When she eats the raw food, she poops right away (like within 5 or so minutes). Her stools, especially after the morning raw, are very soft - hard to pick up without sort of mushing them. They are definitely formed - she has never had "real" diahrrea.

The speed with which she poops after eating is ok because she is paper trained.

But I am wondering whether the looseness of the stools combined with the immediacy of the pooping after eating the raw food suggests that this isn't the right diet or the right combination for her?

I leave at least 4 hours between raw and kibble and at least 5 or 6 hours between kibble and the second raw.

Stool sample has been done and she did have giardia but after a second round of medication, there is no giardia and no other parasites or problems with the stool sample.

Thoughts?

Louise


----------



## PepperToast

Hi Louise,

My dogs poop right after they eat so I think that is OK. You definitely want those poops to firm up like they should.

So some suggestions...

Do you feed a probiotic? You might want to if you can, that will help restore her intestinal bacteria.

I would ditch the dry food until you get her straightened out. So her system is minimally challenged.

I also would NOT very her type of meat right now. Perhaps just do lamb for the moment. This will also allow you to see if it is the type of meat that is causing this issue. I know that some dogs don't do great with chicken.

Also... a point that not all people agree with here on this forum. My dogs do not do well with alfalfa in any amount. They throw it up. NV contains this ingredient. Also, I give a very very dilute amount of Oil of Oregano to help fully clear up any bowel infections or invaders. It worked WONDERS for my big dog who could not firm up his stools despite the clear tests. 

HTH,

Meeka


----------



## RikiDaisyDixie

*all raw, very hard and dry poops*

any change in diet causes loose stools pretty much. Changing back and forth hasn't worked well for us. My dogs eat raw only for a while, then I go back to really good kibble simply because it is hard on our budget.

We have heard of a new place that is 30% less locally, so if that is the case...we will be all raw.
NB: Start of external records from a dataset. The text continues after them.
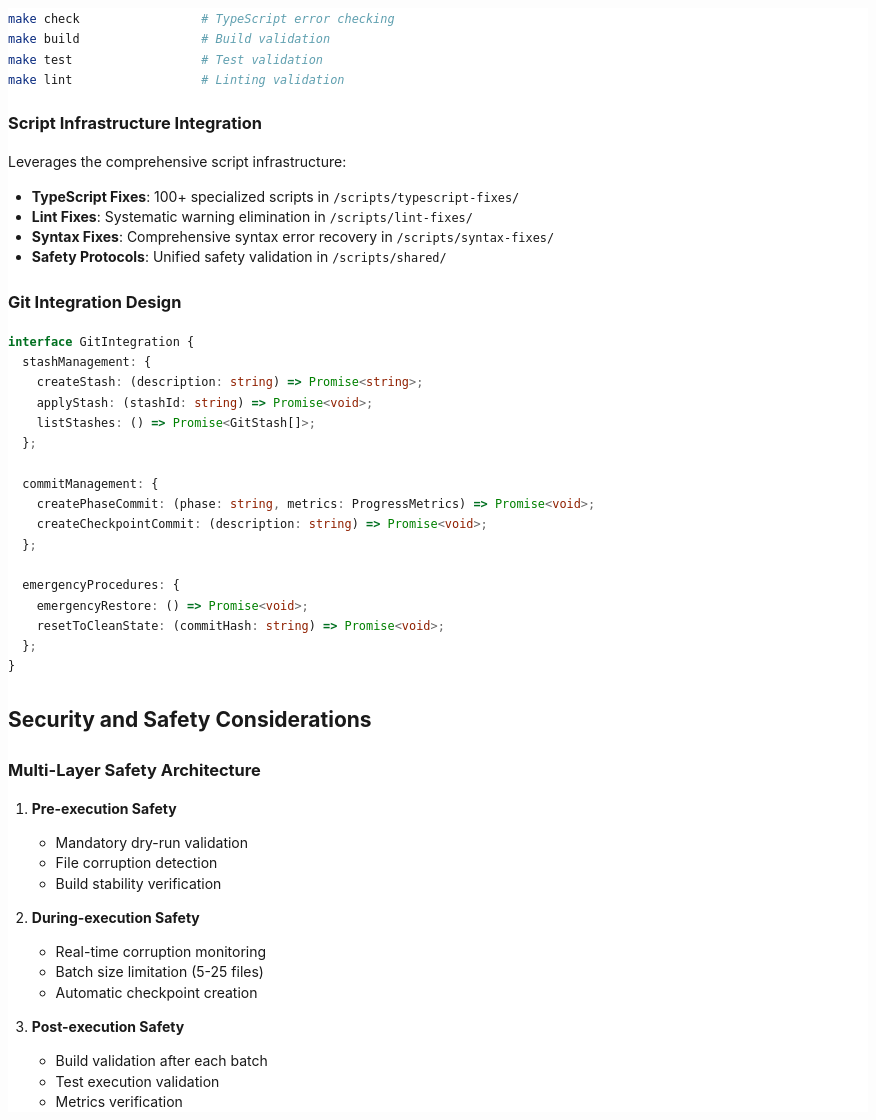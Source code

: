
 ```bash
make check                 # TypeScript error checking
make build                 # Build validation
make test                  # Test validation
make lint                  # Linting validation
```

### Script Infrastructure Integration

Leverages the comprehensive script infrastructure:

- **TypeScript Fixes**: 100+ specialized scripts in `/scripts/typescript-fixes/`
- **Lint Fixes**: Systematic warning elimination in `/scripts/lint-fixes/`
- **Syntax Fixes**: Comprehensive syntax error recovery in `/scripts/syntax-fixes/`
- **Safety Protocols**: Unified safety validation in `/scripts/shared/`

### Git Integration Design

```typescript
interface GitIntegration {
  stashManagement: {
    createStash: (description: string) => Promise<string>;
    applyStash: (stashId: string) => Promise<void>;
    listStashes: () => Promise<GitStash[]>;
  };
  
  commitManagement: {
    createPhaseCommit: (phase: string, metrics: ProgressMetrics) => Promise<void>;
    createCheckpointCommit: (description: string) => Promise<void>;
  };
  
  emergencyProcedures: {
    emergencyRestore: () => Promise<void>;
    resetToCleanState: (commitHash: string) => Promise<void>;
  };
}
```

## Security and Safety Considerations

### Multi-Layer Safety Architecture

1. **Pre-execution Safety**
   - Mandatory dry-run validation
   - File corruption detection
   - Build stability verification

2. **During-execution Safety**
   - Real-time corruption monitoring
   - Batch size limitation (5-25 files)
   - Automatic checkpoint creation

3. **Post-execution Safety**
   - Build validation after each batch
   - Test execution validation
   - Metrics verification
My dogs have stools that are almost white, and very dry and easy to clean up.

If anyone gives them table scraps, immediate loose stools. Their stools are looser on good kibble than they have ever been after they are on the raw diet for a week or so.

All dogs systems are different though...


----------



## louise

Which brand is a good Probiotic?

The dry food seems to firm up her stools - why would you ditch it? I've been feeding dry food to help clean her teeth. However, the Innova Puppy has lots of grains. What if I switched to Evo Ancestral which has no grains?
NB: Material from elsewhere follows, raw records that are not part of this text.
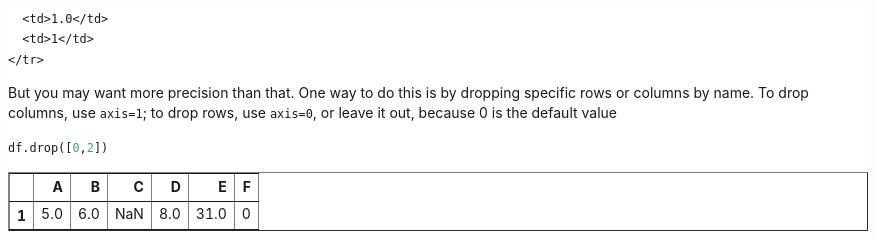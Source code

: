       <td>1.0</td>
      <td>1</td>
    </tr>
  </tbody>
</table>
</div>



But you may want more precision than that. One way to do this is by dropping specific rows or columns by name. To drop columns, use `axis=1`; to drop rows, use `axis=0`, or leave it out, because 0 is the default value


```python
df.drop([0,2])
```




<div>
<style scoped>
    .dataframe tbody tr th:only-of-type {
        vertical-align: middle;
    }

    .dataframe tbody tr th {
        vertical-align: top;
    }

    .dataframe thead th {
        text-align: right;
    }
</style>
<table border="1" class="dataframe">
  <thead>
    <tr style="text-align: right;">
      <th></th>
      <th>A</th>
      <th>B</th>
      <th>C</th>
      <th>D</th>
      <th>E</th>
      <th>F</th>
    </tr>
  </thead>
  <tbody>
    <tr>
      <th>1</th>
      <td>5.0</td>
      <td>6.0</td>
      <td>NaN</td>
      <td>8.0</td>
      <td>31.0</td>
      <td>0</td>
    </tr>
  </tbody>
</table>
</div>
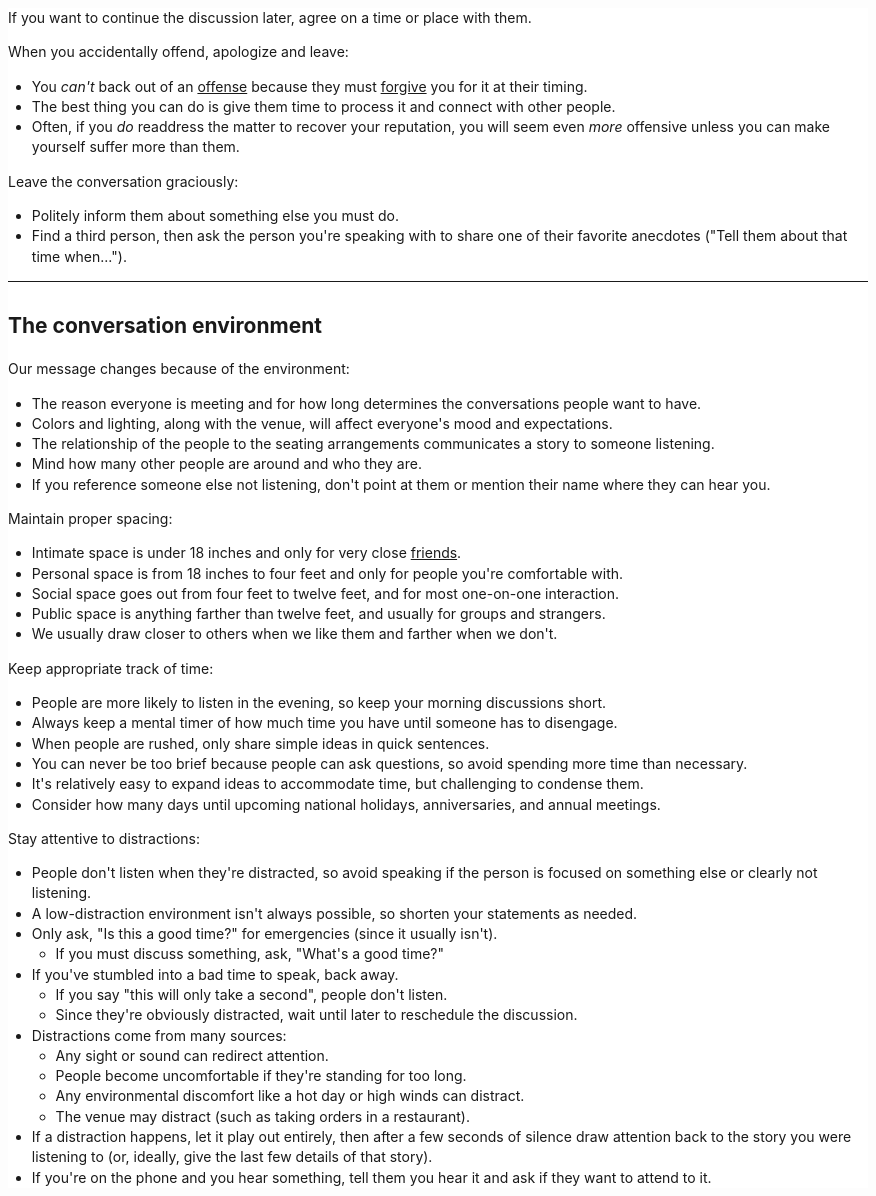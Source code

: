 If you want to continue the discussion later, agree on a time or place with them.

When you accidentally offend, apologize and leave:

- You *can't* back out of an [offense](hardship-ptsd.md) because they must [forgive](happiness-stress.md) you for it at their timing.
- The best thing you can do is give them time to process it and connect with other people.
- Often, if you *do* readdress the matter to recover your reputation, you will seem even *more* offensive unless you can make yourself suffer more than them.

Leave the conversation graciously:

- Politely inform them about something else you must do.
- Find a third person, then ask the person you're speaking with to share one of their favorite anecdotes ("Tell them about that time when...").

* * * * *

## The conversation environment

Our message changes because of the environment:

- The reason everyone is meeting and for how long determines the conversations people want to have.
- Colors and lighting, along with the venue, will affect everyone's mood and expectations.
- The relationship of the people to the seating arrangements communicates a story to someone listening.
- Mind how many other people are around and who they are.
- If you reference someone else not listening, don't point at them or mention their name where they can hear you.

Maintain proper spacing:

- Intimate space is under 18 inches and only for very close [friends](people-4_friends.md).
- Personal space is from 18 inches to four feet and only for people you're comfortable with.
- Social space goes out from four feet to twelve feet, and for most one-on-one interaction.
- Public space is anything farther than twelve feet, and usually for groups and strangers.
- We usually draw closer to others when we like them and farther when we don't.

Keep appropriate track of time:

- People are more likely to listen in the evening, so keep your morning discussions short.
- Always keep a mental timer of how much time you have until someone has to disengage.
- When people are rushed, only share simple ideas in quick sentences.
- You can never be too brief because people can ask questions, so avoid spending more time than necessary.
- It's relatively easy to expand ideas to accommodate time, but challenging to condense them.
- Consider how many days until upcoming national holidays, anniversaries, and annual meetings.

Stay attentive to distractions:

- People don't listen when they're distracted, so avoid speaking if the person is focused on something else or clearly not listening.
- A low-distraction environment isn't always possible, so shorten your statements as needed.
- Only ask, "Is this a good time?" for emergencies (since it usually isn't).
  - If you must discuss something, ask, "What's a good time?"
- If you've stumbled into a bad time to speak, back away.
  - If you say "this will only take a second", people don't listen.
  - Since they're obviously distracted, wait until later to reschedule the discussion.
- Distractions come from many sources:
  - Any sight or sound can redirect attention.
  - People become uncomfortable if they're standing for too long.
  - Any environmental discomfort like a hot day or high winds can distract.
  - The venue may distract (such as taking orders in a restaurant).
- If a distraction happens, let it play out entirely, then after a few seconds of silence draw attention back to the story you were listening to (or, ideally, give the last few details of that story).
- If you're on the phone and you hear something, tell them you hear it and ask if they want to attend to it.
When you say don't vary - do you mean go a month or two with only one variety?

If she has a reaction to the alfalfa, I don't see it - she loves the food and seems perfectly happy after eating - just loose stools which don't bother her at all.

Thanks again.

Louise


----------



## DanielBMe

Not sure where you got that Innova Puppy has lots of grains. It actually doesn't. It's a high quality food. It is a bit richer in vegetables than some of the other puppy foods.



> Ingredients:
> Turkey, chicken, chicken meal, barley, brown rice, rice, chicken fat, herring, flaxseed, natural flavors, apples, tomatoes, carrots, potatoes, pumpkin, potassium chloride, herring oil, sea salt, sunflower oil, cottage cheese, alfalfa sprouts, dried chicory root, direct-fed microbials, lecithin, rosemary extract, vitamins/minerals


----------



## DanielBMe

First thing I would do is just stick to one raw food, ex chicken, and feed that for both meals and get rid of the Innova. It's possible the combination of the two is not mixing well in her stomach. I would do this for a test to see if after about a week, her stools firm up. I would expect it to.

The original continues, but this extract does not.